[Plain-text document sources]
%%
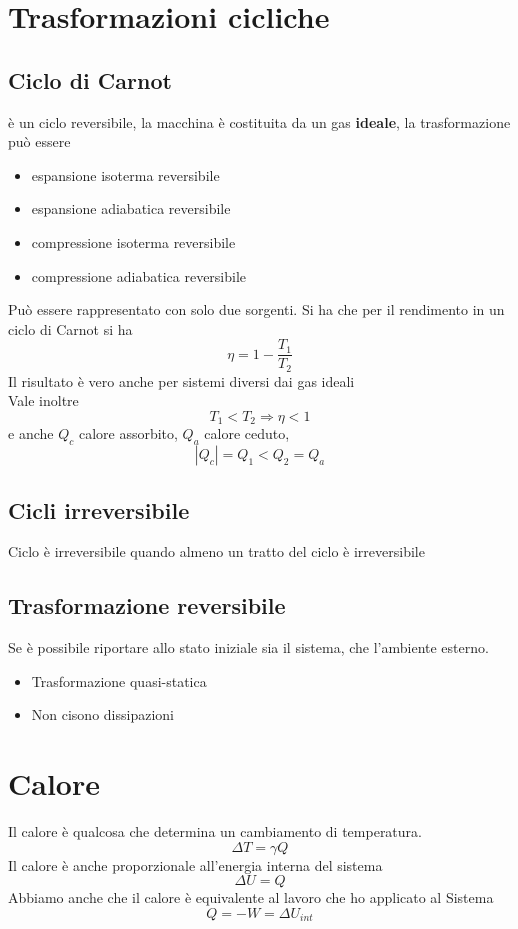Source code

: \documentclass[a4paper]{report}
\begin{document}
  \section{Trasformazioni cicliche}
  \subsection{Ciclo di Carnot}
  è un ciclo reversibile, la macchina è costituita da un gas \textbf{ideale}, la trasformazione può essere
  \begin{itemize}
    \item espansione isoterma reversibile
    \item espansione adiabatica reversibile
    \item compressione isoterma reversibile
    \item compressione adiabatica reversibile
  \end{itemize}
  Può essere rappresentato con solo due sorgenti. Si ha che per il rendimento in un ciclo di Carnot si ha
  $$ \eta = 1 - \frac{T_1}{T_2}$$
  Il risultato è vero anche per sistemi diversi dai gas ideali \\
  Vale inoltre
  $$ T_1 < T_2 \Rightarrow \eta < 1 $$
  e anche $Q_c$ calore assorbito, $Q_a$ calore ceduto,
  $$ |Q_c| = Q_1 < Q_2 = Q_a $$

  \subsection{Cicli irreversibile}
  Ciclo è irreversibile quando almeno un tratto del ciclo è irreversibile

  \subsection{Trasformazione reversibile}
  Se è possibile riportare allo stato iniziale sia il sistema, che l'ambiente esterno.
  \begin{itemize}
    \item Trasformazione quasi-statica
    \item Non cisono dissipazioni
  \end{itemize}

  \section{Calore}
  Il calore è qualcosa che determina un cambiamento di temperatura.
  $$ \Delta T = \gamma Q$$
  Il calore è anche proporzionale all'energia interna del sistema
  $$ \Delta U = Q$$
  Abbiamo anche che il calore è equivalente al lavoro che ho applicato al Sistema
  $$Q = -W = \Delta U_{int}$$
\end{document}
%%
%%
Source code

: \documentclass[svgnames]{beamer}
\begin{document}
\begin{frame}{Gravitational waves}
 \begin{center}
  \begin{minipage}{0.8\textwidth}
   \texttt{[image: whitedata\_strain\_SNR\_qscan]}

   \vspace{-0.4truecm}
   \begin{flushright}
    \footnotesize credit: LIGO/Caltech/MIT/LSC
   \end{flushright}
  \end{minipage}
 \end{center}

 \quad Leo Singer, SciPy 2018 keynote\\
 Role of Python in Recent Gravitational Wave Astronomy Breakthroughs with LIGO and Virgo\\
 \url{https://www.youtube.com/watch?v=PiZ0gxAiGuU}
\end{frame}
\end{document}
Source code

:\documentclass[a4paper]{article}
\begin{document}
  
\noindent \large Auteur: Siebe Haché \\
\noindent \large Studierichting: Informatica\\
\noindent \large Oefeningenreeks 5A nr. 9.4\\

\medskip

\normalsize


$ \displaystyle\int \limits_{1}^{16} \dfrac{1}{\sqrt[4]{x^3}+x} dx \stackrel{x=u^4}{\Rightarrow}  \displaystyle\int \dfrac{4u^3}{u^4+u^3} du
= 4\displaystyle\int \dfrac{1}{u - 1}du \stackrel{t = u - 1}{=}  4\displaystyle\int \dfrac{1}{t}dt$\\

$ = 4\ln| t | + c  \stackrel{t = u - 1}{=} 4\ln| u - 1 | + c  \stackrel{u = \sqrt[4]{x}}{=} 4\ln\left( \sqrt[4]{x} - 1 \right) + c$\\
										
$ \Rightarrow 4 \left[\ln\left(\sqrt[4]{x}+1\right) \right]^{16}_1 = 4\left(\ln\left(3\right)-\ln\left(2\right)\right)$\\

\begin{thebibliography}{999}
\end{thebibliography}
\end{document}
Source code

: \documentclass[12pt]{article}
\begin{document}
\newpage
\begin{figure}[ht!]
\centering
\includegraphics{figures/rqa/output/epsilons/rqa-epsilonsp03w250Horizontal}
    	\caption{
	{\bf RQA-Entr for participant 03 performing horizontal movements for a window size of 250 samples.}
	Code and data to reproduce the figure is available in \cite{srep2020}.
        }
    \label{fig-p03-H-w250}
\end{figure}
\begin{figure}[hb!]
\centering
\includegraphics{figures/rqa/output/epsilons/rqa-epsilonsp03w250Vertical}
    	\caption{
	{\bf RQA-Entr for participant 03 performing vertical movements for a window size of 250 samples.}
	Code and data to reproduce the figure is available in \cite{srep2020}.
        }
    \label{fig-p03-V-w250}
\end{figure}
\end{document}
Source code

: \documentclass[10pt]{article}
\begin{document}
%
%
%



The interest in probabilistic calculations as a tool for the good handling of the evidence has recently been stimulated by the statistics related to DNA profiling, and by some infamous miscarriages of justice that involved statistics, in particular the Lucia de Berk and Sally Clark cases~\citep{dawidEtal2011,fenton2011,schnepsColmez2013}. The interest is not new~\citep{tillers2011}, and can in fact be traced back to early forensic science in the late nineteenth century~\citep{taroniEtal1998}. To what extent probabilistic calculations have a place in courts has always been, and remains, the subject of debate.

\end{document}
%%
Exercise directions
Your answer should be one number, the count of lines in the records that contain the string "article".

Output for this exercise
3